If you have more than one chainsaw, I would invest in a good digital tach and tune them yourself. They run about $90 but a good tach can save you from a too-lean running saw and burning up a cylinder. I use a TECH-TACH TT-20K, a wireless hand held tach.


----------



## LLigetfa (Jan 13, 2012)

StihlHead said:
			
		

> Den69RS96 said:
> 
> 
> 
> ...


The OP mentioned one minute or two, not hours.  Hard to imagine a coil could heat up in that short a time.



			
				the bull said:
			
		

> i have a stihl ms 250 chainsaw that will start and run fine for a min or two and shuts off and wont start . anyone having this trouble


----------



## StihlHead (Jan 13, 2012)

Yah, in my experience, "the saw runs for a minute or two and dies" are typically impusle line problems, as the gas in the carb is sucked dry and the impulse line does not feed it. That was my point, or I thought... 

The longer run time failures can be several things, such as the heat vapor locking the carbs, ignition modules overheating, etc.
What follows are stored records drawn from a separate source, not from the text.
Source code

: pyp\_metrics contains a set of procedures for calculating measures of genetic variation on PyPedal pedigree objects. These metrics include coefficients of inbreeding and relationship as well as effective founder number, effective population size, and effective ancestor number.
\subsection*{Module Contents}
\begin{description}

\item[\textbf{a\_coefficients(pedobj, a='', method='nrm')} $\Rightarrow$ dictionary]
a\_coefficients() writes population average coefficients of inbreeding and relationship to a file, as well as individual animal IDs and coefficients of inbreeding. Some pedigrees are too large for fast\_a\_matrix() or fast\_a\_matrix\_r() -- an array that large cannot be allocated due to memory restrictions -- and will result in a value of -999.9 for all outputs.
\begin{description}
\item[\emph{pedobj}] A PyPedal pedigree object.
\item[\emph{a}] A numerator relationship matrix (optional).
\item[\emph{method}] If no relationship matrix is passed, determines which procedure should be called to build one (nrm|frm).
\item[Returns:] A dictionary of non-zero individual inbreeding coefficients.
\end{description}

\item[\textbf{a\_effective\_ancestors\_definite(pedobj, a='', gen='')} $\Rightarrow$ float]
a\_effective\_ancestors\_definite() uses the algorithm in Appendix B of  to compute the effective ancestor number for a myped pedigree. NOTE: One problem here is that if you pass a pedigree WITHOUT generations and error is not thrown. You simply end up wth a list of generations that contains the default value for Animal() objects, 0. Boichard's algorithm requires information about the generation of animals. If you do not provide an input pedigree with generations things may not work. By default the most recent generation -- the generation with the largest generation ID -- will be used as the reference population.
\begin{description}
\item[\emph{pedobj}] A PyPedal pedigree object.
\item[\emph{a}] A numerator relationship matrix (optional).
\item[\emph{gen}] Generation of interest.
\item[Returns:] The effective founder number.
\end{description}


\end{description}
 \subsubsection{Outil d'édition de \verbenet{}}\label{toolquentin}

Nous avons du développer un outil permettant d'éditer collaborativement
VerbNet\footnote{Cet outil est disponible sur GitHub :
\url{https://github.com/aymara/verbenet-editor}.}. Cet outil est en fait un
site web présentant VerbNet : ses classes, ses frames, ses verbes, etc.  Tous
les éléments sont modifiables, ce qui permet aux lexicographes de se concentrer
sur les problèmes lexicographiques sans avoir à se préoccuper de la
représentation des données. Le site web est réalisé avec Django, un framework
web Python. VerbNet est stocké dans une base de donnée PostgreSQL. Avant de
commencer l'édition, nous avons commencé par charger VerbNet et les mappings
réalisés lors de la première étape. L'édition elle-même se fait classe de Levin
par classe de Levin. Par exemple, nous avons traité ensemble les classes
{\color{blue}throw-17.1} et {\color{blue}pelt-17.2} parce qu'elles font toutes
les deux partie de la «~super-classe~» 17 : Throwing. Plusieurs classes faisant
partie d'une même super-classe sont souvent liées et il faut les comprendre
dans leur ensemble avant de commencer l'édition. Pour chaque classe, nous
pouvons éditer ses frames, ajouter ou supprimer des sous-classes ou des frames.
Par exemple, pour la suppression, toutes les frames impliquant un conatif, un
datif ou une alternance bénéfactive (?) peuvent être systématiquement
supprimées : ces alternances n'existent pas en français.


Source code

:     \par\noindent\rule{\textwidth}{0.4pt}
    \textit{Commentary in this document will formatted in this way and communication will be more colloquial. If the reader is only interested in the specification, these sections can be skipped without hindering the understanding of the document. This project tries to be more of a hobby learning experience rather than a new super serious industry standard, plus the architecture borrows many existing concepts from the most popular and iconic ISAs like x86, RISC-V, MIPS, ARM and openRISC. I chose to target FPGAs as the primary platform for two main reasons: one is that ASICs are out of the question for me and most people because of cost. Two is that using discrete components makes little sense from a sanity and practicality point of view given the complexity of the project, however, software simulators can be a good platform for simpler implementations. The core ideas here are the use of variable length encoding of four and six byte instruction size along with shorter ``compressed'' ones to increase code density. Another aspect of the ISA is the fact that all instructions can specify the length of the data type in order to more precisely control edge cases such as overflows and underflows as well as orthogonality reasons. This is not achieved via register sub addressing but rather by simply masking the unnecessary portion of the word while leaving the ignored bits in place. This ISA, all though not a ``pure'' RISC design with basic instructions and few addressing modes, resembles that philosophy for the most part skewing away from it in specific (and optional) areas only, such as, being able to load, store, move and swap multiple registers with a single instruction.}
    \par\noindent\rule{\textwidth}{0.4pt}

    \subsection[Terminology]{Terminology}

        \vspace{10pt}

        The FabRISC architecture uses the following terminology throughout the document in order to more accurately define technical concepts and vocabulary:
The 025/250s have a heat shield between the muffler and the engine that the 210 does not have. They (the 025/250s) get hot. The 1123 line of saws also have the summer/winter flippey thingey between the spark plug and the air filter. You want them in the right position. I tend to leave them in summer mode, as I do not cut much when it is below freezing. Supposedly it helps keep the carb from icing up in winter but I leave my saws in the garage and they are never at outdoor temperatures when I run them in winter. The summer/winter flippy thingey is a loose piece in that line of saws too, so they tend to get lost over time.


----------



## MasterMech (Jan 13, 2012)

Grannyknot said:
			
		

> I'm having similar problems that the OP is having, except mine runs decent for about 10 minutes (smokes a little), starts to get weak, and then shuts down and won't start until the next day.



My money is on ignition for that one.  Impulse line issues would create problems that aren't so... repeatable.  Eventually the coil will crap out completely.  Run the saw until it dies then immediately check for spark.  There be the answer you seek.


----------



## Grannyknot (Jan 13, 2012)

MasterMech said:
			
		

> Grannyknot said:
> 
> 
> 
> ...



As in, I probably need to think about getting a coil?


----------



## woodywoodchucker (Jan 15, 2012)

the bull said:
			
		

> i have a stihl ms 250 chainsaw that will start and run fine for a min or two and shuts off and wont start . anyone having this trouble


Just had mine gone through. It had a bad fuel line.The fuel line is around $50.


----------



## MasterMech (Jan 15, 2012)

Grannyknot said:
			
		

> MasterMech said:
> 
> 
> 
> ...



Check it for spark right after it dies before you go buy that coil.  If you still have spark then you should check out the fuel lines.


----------



## MasterMech (Jan 15, 2012)

woodywoodchucker said:
			
		

> the bull said:
> 
> 
> 
> ...



WHOA! :bug:  You need to find a better dealer my friend.  That line should be around $12-$15.  Did that price include labor to install it?


----------